Stored data entries:

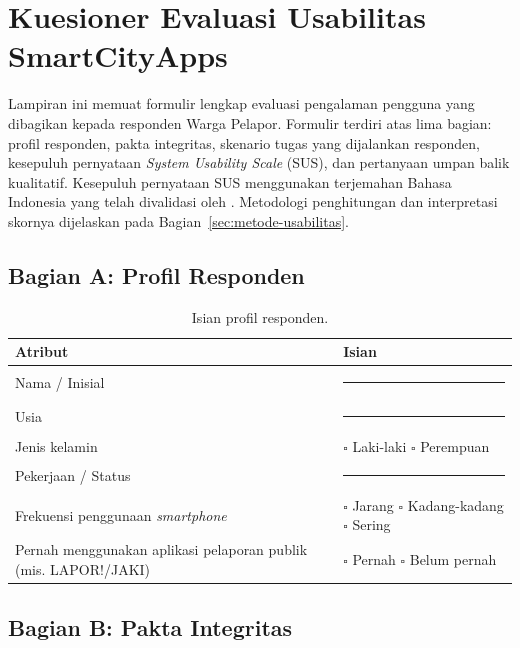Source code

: \chapter{Kuesioner Evaluasi Usabilitas SmartCityApps}
\label{app:kuesioner-sus}

Lampiran ini memuat formulir lengkap evaluasi pengalaman pengguna yang dibagikan kepada responden Warga Pelapor. Formulir terdiri atas lima bagian: profil responden, pakta integritas, skenario tugas yang dijalankan responden, kesepuluh pernyataan \textit{System Usability Scale} (SUS), dan pertanyaan umpan balik kualitatif. Kesepuluh pernyataan SUS menggunakan terjemahan Bahasa Indonesia yang telah divalidasi oleh \citet{sharfinaIndonesianAdaptationSystem2016}. Metodologi penghitungan dan interpretasi skornya dijelaskan pada Bagian~\ref{sec:metode-usabilitas}.

\section*{Bagian A: Profil Responden}

\begin{table}[htbp]
\centering
\small
\caption{Isian profil responden.}
\label{tab:form-profil}
\begin{tabular}{p{4.5cm} p{8cm}}
\toprule
\textbf{Atribut} & \textbf{Isian} \\
\midrule
Nama / Inisial & \rule{7.5cm}{0.4pt} \\
\addlinespace
Usia & \rule{7.5cm}{0.4pt} \\
\addlinespace
Jenis kelamin & $\square$ Laki-laki \quad $\square$ Perempuan \\
\addlinespace
Pekerjaan / Status & \rule{7.5cm}{0.4pt} \\
\addlinespace
Frekuensi penggunaan \textit{smartphone} & $\square$ Jarang \quad $\square$ Kadang-kadang \quad $\square$ Sering \\
\addlinespace
Pernah menggunakan aplikasi pelaporan publik (mis. LAPOR!/JAKI) & $\square$ Pernah \quad $\square$ Belum pernah \\
\bottomrule
\end{tabular}
\end{table}

\section*{Bagian B: Pakta Integritas}


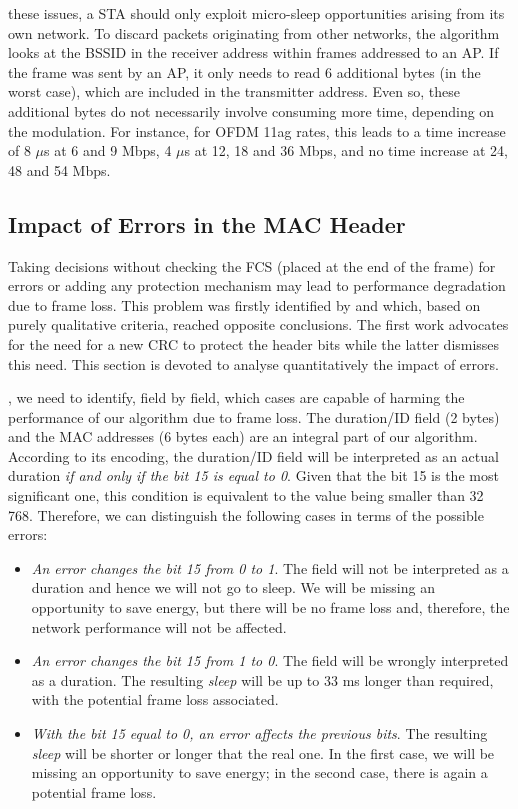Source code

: \documentclass[twoside,nohyper]{tufte-book}
\providecommand{\tightlist}{%
  \setlength{\itemsep}{0pt}\setlength{\parskip}{0pt}}
\begin{document}
 these issues, a STA should only exploit micro-sleep opportunities arising from its own network. To discard packets originating from other networks, the algorithm looks at the BSSID in the receiver address within frames addressed to an AP. If the frame was sent by an AP, it only needs to read 6 additional bytes (in the worst case), which are included in the transmitter address. Even so, these additional bytes do not necessarily involve consuming more time, depending on the modulation. For instance, for OFDM 11ag rates, this leads to a time increase of 8 \(\mu\)s at 6 and 9 Mbps, 4 \(\mu\)s at 12, 18 and 36 Mbps, and no time increase at 24, 48 and 54 Mbps.

\hypertarget{impact-of-errors-in-the-mac-header}{%
\subsection{Impact of Errors in the MAC Header}\label{impact-of-errors-in-the-mac-header}}

Taking decisions without checking the FCS (placed at the end of the frame) for errors or adding any protection mechanism may lead to performance degradation due to frame loss. This problem was firstly identified by \citet{Balaji2010}\cite{Balaji2010} and \citet{Prasad2014}\cite{Prasad2014} which, based on purely qualitative criteria, reached opposite conclusions. The first work advocates for the need for a new CRC to protect the header bits while the latter dismisses this need. This section is devoted to analyse quantitatively the impact of errors.

, we need to identify, field by field, which cases are capable of harming the performance of our algorithm due to frame loss. The duration/ID field (2 bytes) and the MAC addresses (6 bytes each) are an integral part of our algorithm. According to its encoding, the duration/ID field will be interpreted as an actual duration \emph{if and only if the bit 15 is equal to 0}. Given that the bit 15 is the most significant one, this condition is equivalent to the value being smaller than 32 768. Therefore, we can distinguish the following cases in terms of the possible errors:

\begin{itemize}
\tightlist
\item
  \emph{An error changes the bit 15 from 0 to 1}. The field will not be interpreted as a duration and hence we will not go to sleep. We will be missing an opportunity to save energy, but there will be no frame loss and, therefore, the network performance will not be affected.
\item
  \emph{An error changes the bit 15 from 1 to 0}. The field will be wrongly interpreted as a duration. The resulting \emph{sleep} will be up to 33 ms longer than required, with the potential frame loss associated.
\item
  \emph{With the bit 15 equal to 0, an error affects the previous bits}. The resulting \emph{sleep} will be shorter or longer that the real one. In the first case, we will be missing an opportunity to save energy; in the second case, there is again a potential frame loss.
\end{itemize}
\end{document}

* What you have to do *
Drop the images and repeat the data exactly.

* Answer box *
Source code

: \chapter{Kuesioner Evaluasi Usabilitas SmartCityApps}
\label{app:kuesioner-sus}

Lampiran ini memuat formulir lengkap evaluasi pengalaman pengguna yang dibagikan kepada responden Warga Pelapor. Formulir terdiri atas lima bagian: profil responden, pakta integritas, skenario tugas yang dijalankan responden, kesepuluh pernyataan \textit{System Usability Scale} (SUS), dan pertanyaan umpan balik kualitatif. Kesepuluh pernyataan SUS menggunakan terjemahan Bahasa Indonesia yang telah divalidasi oleh \citet{sharfinaIndonesianAdaptationSystem2016}. Metodologi penghitungan dan interpretasi skornya dijelaskan pada Bagian~\ref{sec:metode-usabilitas}.

\section*{Bagian A: Profil Responden}

\begin{table}[htbp]
\centering
\small
\caption{Isian profil responden.}
\label{tab:form-profil}
\begin{tabular}{p{4.5cm} p{8cm}}
\toprule
\textbf{Atribut} & \textbf{Isian} \\
\midrule
Nama / Inisial & \rule{7.5cm}{0.4pt} \\
\addlinespace
Usia & \rule{7.5cm}{0.4pt} \\
\addlinespace
Jenis kelamin & $\square$ Laki-laki \quad $\square$ Perempuan \\
\addlinespace
Pekerjaan / Status & \rule{7.5cm}{0.4pt} \\
\addlinespace
Frekuensi penggunaan \textit{smartphone} & $\square$ Jarang \quad $\square$ Kadang-kadang \quad $\square$ Sering \\
\addlinespace
Pernah menggunakan aplikasi pelaporan publik (mis. LAPOR!/JAKI) & $\square$ Pernah \quad $\square$ Belum pernah \\
\bottomrule
\end{tabular}
\end{table}

\section*{Bagian B: Pakta Integritas}


Source code

: \documentclass[twoside,nohyper]{tufte-book}
\providecommand{\tightlist}{%
  \setlength{\itemsep}{0pt}\setlength{\parskip}{0pt}}
\begin{document}
 these issues, a STA should only exploit micro-sleep opportunities arising from its own network. To discard packets originating from other networks, the algorithm looks at the BSSID in the receiver address within frames addressed to an AP. If the frame was sent by an AP, it only needs to read 6 additional bytes (in the worst case), which are included in the transmitter address. Even so, these additional bytes do not necessarily involve consuming more time, depending on the modulation. For instance, for OFDM 11ag rates, this leads to a time increase of 8 \(\mu\)s at 6 and 9 Mbps, 4 \(\mu\)s at 12, 18 and 36 Mbps, and no time increase at 24, 48 and 54 Mbps.

\hypertarget{impact-of-errors-in-the-mac-header}{%
\subsection{Impact of Errors in the MAC Header}\label{impact-of-errors-in-the-mac-header}}

Taking decisions without checking the FCS (placed at the end of the frame) for errors or adding any protection mechanism may lead to performance degradation due to frame loss. This problem was firstly identified by \citet{Balaji2010}\cite{Balaji2010} and \citet{Prasad2014}\cite{Prasad2014} which, based on purely qualitative criteria, reached opposite conclusions. The first work advocates for the need for a new CRC to protect the header bits while the latter dismisses this need. This section is devoted to analyse quantitatively the impact of errors.

, we need to identify, field by field, which cases are capable of harming the performance of our algorithm due to frame loss. The duration/ID field (2 bytes) and the MAC addresses (6 bytes each) are an integral part of our algorithm. According to its encoding, the duration/ID field will be interpreted as an actual duration \emph{if and only if the bit 15 is equal to 0}. Given that the bit 15 is the most significant one, this condition is equivalent to the value being smaller than 32 768. Therefore, we can distinguish the following cases in terms of the possible errors:

\begin{itemize}
\tightlist
\item
  \emph{An error changes the bit 15 from 0 to 1}. The field will not be interpreted as a duration and hence we will not go to sleep. We will be missing an opportunity to save energy, but there will be no frame loss and, therefore, the network performance will not be affected.
\item
  \emph{An error changes the bit 15 from 1 to 0}. The field will be wrongly interpreted as a duration. The resulting \emph{sleep} will be up to 33 ms longer than required, with the potential frame loss associated.
\item
  \emph{With the bit 15 equal to 0, an error affects the previous bits}. The resulting \emph{sleep} will be shorter or longer that the real one. In the first case, we will be missing an opportunity to save energy; in the second case, there is again a potential frame loss.
\end{itemize}
\end{document}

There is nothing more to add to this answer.